Milletler herhangi bir mesele için kırmızı çizgi koyduklarında onun ihlal edilmesini kana kan ve yıkıma yıkım olarak görürler. Yani bu, onun tarafları açısından kan dökmekten başka çare kalmaması demektir. Yani tüm barış ve anlaşma köprülerini yıkmak demektir. Yani Yahudiler ve arkasındaki kafirler ile savaşmaları için ordular hazırlamak ve askerleri seferber etmek demektir. Yoksa şeytanın yolunda savaşmak, İslam ile Müslümanların düşmanı haçlıların ve ajanlarının çıkarlarını savunurken ölmek için Birleşmiş Milletlerin bayrağı altında paralı asker olmak üzere iki örgüte ve benzerlerine gitmek değildir.
Bu rejimden istenen talep listesi bir hayli uzun olsa da şu ikisiyle yetineceğiz:
1. Derhal Vadi Arabe Anlaşması'nı ilga etmelidir. Çünkü İslam'ın haram kıldığı bir anlaşmadır. Bundan dolayı şeran batıldır ve Müslümanların ona bağlanmaları helal değildir.
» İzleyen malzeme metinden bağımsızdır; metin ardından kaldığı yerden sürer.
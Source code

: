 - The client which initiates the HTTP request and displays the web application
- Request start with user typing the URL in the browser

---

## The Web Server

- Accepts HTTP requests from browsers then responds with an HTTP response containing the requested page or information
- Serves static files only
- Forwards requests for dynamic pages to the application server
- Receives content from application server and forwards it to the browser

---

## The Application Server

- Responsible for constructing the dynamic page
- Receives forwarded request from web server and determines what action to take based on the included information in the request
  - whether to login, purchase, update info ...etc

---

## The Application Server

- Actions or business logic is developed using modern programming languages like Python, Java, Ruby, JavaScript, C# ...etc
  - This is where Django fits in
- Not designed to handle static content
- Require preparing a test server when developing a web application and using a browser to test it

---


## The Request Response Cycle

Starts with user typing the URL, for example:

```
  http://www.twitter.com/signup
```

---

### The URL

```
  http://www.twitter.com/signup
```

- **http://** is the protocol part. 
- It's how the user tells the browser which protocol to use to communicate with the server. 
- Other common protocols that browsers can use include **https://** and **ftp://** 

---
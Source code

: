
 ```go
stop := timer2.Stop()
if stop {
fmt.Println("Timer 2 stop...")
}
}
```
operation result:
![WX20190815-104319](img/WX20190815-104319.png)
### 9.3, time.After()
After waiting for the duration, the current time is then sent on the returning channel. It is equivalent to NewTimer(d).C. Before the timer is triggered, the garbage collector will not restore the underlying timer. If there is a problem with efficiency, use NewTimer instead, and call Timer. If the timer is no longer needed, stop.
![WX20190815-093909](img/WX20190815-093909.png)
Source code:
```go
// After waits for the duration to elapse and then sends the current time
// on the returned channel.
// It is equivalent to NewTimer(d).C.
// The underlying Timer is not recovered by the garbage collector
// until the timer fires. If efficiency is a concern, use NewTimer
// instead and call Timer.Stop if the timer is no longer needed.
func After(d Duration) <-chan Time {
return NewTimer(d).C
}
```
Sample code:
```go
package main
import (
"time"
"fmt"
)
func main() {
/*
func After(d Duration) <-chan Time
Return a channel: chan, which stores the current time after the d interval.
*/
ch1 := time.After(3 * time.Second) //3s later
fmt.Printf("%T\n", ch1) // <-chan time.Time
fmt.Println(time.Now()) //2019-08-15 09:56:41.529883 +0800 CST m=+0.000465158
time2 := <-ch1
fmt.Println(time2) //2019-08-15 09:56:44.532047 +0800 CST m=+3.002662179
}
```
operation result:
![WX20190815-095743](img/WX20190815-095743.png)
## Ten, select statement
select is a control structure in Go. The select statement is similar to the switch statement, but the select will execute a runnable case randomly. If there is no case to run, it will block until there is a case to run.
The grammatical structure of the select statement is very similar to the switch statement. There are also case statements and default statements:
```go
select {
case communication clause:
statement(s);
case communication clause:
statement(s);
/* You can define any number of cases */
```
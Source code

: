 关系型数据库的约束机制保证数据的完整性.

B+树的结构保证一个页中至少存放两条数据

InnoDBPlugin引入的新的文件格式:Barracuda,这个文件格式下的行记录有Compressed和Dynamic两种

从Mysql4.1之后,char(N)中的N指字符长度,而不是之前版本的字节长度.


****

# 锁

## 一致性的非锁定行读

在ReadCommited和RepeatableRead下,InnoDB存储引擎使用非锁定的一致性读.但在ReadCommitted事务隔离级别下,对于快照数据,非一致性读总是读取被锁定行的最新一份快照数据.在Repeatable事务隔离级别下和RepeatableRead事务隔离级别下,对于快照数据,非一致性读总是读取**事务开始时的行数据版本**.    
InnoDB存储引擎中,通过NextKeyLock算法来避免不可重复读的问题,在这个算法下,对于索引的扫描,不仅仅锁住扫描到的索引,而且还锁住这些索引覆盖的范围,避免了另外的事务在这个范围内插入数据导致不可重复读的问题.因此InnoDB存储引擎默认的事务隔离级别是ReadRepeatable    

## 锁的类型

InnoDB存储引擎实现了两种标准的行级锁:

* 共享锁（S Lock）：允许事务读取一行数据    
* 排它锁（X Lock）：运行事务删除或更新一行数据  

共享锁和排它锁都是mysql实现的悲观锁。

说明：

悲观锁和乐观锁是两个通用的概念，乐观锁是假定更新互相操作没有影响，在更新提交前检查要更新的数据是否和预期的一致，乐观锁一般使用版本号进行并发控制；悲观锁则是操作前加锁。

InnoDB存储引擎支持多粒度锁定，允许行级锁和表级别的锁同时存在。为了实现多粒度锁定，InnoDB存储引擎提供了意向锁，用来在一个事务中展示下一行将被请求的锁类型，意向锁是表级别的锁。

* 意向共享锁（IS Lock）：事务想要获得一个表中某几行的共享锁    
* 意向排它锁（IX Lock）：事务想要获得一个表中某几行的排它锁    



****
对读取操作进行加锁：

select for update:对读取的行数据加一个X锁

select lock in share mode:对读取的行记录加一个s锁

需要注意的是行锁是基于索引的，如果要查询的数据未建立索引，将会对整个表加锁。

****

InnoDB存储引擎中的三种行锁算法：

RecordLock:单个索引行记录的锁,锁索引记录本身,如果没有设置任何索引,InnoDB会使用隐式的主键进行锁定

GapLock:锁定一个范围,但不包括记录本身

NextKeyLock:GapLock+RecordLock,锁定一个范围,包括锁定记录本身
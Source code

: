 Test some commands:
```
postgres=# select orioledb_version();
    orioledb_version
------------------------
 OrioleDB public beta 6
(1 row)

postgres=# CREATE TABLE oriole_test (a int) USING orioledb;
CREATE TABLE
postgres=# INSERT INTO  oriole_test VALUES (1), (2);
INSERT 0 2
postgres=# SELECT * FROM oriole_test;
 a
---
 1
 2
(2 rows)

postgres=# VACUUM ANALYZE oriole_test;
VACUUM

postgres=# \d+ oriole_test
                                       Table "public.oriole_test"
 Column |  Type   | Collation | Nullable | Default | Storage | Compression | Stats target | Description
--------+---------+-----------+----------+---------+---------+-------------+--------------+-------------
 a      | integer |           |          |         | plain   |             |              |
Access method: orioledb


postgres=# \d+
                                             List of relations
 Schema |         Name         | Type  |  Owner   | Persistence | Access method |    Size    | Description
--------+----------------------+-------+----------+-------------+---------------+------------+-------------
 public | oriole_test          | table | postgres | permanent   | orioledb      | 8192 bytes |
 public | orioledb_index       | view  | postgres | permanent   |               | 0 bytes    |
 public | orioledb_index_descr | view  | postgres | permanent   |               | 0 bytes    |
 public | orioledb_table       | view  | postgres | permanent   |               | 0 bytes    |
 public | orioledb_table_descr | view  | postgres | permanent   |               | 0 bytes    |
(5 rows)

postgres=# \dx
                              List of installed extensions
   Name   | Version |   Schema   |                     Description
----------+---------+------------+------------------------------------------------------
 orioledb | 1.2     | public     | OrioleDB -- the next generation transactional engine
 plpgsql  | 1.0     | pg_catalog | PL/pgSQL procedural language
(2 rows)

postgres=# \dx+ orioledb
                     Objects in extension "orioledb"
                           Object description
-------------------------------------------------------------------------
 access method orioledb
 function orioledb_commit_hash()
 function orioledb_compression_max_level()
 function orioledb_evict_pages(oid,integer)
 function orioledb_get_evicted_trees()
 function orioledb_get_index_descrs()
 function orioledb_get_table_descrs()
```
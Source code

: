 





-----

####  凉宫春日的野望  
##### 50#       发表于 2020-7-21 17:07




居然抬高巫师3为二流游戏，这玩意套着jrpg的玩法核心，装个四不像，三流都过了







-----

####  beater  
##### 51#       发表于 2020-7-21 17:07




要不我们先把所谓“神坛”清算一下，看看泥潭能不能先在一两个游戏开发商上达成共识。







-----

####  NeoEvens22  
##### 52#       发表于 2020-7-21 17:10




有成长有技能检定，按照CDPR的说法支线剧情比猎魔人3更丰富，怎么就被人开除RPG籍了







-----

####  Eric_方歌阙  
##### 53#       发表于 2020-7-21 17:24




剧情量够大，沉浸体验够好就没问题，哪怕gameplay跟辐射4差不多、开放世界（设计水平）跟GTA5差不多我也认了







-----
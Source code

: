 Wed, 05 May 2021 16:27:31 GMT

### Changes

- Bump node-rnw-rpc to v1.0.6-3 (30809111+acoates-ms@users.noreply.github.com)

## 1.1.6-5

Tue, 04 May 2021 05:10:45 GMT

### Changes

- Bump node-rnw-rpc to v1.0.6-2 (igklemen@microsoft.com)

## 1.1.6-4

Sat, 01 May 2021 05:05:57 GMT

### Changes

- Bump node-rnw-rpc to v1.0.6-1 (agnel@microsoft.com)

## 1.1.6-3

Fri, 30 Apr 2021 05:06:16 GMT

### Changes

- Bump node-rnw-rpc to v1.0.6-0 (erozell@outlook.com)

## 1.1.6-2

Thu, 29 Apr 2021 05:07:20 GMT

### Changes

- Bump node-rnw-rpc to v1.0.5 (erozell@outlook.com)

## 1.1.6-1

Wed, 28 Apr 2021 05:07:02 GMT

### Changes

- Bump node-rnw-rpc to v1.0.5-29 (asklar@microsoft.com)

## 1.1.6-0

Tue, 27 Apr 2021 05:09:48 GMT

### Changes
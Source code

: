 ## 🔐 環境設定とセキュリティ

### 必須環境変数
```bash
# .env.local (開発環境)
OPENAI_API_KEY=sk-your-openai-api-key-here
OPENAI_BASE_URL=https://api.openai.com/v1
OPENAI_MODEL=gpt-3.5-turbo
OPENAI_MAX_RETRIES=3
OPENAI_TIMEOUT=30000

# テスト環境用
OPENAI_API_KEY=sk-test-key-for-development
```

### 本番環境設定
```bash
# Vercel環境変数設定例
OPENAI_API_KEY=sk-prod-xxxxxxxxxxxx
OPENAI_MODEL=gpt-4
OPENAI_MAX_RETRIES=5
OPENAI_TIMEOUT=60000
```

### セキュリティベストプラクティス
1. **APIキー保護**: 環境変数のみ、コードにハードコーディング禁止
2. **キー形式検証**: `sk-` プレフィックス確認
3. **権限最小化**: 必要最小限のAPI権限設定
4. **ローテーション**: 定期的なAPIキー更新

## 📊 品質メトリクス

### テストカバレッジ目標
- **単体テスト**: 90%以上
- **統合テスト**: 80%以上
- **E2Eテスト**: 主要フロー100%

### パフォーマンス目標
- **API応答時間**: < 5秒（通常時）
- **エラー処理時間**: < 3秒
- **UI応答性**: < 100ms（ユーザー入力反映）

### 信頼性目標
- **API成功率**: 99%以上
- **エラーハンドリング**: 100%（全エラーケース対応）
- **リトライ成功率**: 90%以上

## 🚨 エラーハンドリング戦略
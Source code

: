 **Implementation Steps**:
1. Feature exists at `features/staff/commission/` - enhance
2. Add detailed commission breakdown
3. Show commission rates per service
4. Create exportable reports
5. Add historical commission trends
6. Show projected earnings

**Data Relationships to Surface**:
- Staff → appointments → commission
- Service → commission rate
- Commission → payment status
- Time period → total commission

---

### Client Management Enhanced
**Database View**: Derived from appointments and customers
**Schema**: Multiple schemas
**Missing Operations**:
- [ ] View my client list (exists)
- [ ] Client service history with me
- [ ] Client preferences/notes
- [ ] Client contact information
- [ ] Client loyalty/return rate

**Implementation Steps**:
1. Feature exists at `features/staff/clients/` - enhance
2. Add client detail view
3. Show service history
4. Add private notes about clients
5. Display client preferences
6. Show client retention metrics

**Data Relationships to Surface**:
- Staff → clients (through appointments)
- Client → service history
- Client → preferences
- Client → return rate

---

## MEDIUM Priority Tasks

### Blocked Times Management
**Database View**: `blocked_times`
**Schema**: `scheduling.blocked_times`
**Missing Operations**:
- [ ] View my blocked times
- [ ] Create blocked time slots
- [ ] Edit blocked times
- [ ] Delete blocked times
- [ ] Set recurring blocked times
2. Ürdünlü askerleri Birleşmiş Milletler kuvvetlerinden çekmelidir. Çünkü kafirlerin bayrağı, yani Birleşmiş Milletlerin bayrağı altında savaşmak İslam'ın haram kıldığı bir husustur. Binaenaleyh bu askerlerin zihninden bayağı paralık asker fikri silinerek yerine İslam'daki cihat fikirleri ile öğretileri yerleştirilmeli ve bir bütün olarak Filistin'i kurtarmaları için seferber edilmelidirler. Çünkü sadece Kudüs, kırmızı çizgi değildir. Bilakis Filistin'in tamamı kırmızı çizgidir. Çünkü bir karışı dahi olsa Yahudilerin onun içerisinde bir devlet kurmaları caiz değildir.